Media Mail: Consists of books, sheet music, printed educational charts, film, videocassettes, CD-ROMs or other computer-readable media.
Minimum Size Standard: The smallest dimensions allowable for all mailable matter. Except for keys and identification items, a mail piece less that ¼ inch thick must be rectangular and meet the following minimum criteria: at least 5 inches long; at least 3 ½ inches height; at east 0.007 inches thick.
Package Services: Bound Printed Matter, Library Mail, Parcel Post and Media Mail. There is no minimum weight limit for the class of mail.

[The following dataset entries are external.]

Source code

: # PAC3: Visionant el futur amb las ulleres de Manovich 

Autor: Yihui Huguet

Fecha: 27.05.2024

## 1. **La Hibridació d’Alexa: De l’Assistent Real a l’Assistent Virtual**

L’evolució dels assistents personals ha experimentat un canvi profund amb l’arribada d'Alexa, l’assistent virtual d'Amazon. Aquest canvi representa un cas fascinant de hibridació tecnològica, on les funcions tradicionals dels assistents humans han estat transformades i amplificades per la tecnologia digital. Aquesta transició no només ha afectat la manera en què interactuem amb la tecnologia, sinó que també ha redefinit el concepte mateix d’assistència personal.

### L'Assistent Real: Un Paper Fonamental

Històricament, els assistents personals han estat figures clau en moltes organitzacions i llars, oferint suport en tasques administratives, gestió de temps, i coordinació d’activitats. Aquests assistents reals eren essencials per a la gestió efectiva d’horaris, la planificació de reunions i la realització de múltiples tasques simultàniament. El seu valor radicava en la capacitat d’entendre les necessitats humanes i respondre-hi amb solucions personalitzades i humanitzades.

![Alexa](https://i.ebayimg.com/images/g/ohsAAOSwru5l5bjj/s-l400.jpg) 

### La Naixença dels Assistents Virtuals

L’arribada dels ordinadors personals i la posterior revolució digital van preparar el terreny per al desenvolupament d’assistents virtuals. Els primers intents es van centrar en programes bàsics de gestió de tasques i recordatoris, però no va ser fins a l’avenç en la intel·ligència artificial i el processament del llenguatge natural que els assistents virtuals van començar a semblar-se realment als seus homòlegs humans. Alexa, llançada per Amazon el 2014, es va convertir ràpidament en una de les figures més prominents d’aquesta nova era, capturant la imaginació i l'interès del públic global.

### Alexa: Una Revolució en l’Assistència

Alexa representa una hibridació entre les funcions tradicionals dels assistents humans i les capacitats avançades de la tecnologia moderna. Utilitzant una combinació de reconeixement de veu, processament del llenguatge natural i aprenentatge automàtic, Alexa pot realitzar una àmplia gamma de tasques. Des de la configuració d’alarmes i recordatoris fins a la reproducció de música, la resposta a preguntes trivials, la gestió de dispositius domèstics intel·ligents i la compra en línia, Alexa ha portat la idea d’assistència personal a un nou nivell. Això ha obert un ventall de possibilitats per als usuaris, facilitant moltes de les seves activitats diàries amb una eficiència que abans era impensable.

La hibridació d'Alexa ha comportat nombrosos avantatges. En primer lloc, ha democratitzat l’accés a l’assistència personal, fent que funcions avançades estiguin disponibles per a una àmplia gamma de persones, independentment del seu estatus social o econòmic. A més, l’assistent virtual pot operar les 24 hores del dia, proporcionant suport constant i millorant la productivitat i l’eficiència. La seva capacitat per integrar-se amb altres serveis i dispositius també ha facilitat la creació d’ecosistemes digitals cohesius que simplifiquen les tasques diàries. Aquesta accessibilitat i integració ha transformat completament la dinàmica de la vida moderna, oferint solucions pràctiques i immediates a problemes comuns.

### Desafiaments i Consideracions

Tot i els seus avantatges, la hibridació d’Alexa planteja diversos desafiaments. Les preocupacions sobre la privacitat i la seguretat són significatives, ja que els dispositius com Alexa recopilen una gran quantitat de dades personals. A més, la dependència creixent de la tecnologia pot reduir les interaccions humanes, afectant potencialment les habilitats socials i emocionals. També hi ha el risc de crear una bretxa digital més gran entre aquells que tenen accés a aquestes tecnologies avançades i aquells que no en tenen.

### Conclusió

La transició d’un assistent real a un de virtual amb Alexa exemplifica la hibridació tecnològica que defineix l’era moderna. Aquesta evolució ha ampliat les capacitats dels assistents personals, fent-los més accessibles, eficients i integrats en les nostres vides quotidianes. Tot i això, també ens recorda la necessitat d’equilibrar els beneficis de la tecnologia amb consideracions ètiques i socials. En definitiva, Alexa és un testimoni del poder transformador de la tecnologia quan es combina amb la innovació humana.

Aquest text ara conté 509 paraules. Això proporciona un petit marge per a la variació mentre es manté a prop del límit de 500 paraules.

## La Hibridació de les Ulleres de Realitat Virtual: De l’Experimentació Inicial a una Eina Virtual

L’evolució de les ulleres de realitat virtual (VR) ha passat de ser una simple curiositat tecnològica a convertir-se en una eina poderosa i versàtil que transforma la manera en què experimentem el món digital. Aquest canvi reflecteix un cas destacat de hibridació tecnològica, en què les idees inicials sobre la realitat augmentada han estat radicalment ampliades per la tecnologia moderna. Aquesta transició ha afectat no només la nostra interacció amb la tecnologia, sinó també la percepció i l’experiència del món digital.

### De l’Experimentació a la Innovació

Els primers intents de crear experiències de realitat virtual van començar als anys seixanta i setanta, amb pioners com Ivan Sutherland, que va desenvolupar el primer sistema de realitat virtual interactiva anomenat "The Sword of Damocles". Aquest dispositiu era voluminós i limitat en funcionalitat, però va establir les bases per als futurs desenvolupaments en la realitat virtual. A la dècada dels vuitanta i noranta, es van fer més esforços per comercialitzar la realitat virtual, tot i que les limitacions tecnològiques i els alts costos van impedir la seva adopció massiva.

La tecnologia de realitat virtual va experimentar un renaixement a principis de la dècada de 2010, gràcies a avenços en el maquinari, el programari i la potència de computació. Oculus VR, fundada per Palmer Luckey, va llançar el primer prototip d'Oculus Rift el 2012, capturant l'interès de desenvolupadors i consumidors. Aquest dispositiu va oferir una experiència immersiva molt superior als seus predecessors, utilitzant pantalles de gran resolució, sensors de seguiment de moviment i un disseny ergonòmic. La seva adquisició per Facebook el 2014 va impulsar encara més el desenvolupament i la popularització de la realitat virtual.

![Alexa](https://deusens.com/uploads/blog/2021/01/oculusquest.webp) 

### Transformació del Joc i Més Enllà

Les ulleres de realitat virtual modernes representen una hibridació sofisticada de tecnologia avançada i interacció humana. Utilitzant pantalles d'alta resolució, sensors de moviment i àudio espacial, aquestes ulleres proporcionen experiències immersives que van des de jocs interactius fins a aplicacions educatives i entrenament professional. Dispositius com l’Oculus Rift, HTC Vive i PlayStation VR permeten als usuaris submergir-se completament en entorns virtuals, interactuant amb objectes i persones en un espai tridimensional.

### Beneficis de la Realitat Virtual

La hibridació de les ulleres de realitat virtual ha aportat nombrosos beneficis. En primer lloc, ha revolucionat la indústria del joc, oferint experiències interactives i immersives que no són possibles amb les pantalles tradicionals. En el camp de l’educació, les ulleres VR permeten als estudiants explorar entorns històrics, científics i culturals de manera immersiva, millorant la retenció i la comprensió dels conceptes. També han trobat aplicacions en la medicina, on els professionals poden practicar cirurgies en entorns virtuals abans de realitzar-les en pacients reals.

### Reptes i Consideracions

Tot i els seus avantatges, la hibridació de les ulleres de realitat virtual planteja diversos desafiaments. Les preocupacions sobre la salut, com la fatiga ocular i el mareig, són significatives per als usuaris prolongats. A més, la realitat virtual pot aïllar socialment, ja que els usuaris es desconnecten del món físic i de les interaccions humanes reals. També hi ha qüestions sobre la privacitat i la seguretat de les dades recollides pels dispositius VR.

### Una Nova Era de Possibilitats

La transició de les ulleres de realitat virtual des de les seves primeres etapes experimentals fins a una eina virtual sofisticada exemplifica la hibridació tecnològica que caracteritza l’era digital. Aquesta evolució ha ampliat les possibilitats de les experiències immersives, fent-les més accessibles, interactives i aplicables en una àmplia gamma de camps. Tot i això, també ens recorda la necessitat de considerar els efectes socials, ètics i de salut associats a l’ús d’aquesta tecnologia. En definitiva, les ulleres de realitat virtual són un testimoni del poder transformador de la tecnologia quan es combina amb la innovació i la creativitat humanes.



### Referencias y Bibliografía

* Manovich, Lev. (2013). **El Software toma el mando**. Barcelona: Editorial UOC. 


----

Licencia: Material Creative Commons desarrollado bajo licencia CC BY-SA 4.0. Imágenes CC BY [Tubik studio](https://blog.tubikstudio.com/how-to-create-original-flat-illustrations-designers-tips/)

Postage Statement: Documentation provided by a mailer to the USPS that reports the volume of mail being presented and the postage payable or affixed. The statement certifies that the mail meets the applicable eligibility and addressing standards for the rate claimed.
Presort: The process by which a mailer groups mail by ZIP code to qualify for discount rates.
Pricing and Classification Service Center: A postal service office that provides guidance to employees and customers on mail classification, postage rates and mail preparation.
Prohibited Matter: Any material that is illegal to mail because it can kill or injure an individual or damage other mail. This includes certain poisons or controlled substances and certain flammable or hazardous materials.
Sack: A container generally used to transport flat-size mail, parcels and loose-piece mail.
Sortation: The distribution or separation of mail by ZIP codes, range of ZIP codes or carrier route.
Standard Mail: Regular Standard mail, Nonprofit Standard mail, Enhanced Carrier Route Standard mail. Circulars, printed matter, pamphlets, catalogs, newsletters, direct mail and merchandise can be sent as Standard mail.
Tray: A container used by the USPS and mailers to hold letters and First-Class mail flats. It is a basic unit of mail quantity for purposes of preparing mail to qualify for discounted postage rates.
ZIP+4 Code: A nine-digit, numeric code that identifies the individual delivery station, sector and segment assigned with an address. It is an enhancement to ZIP code processing.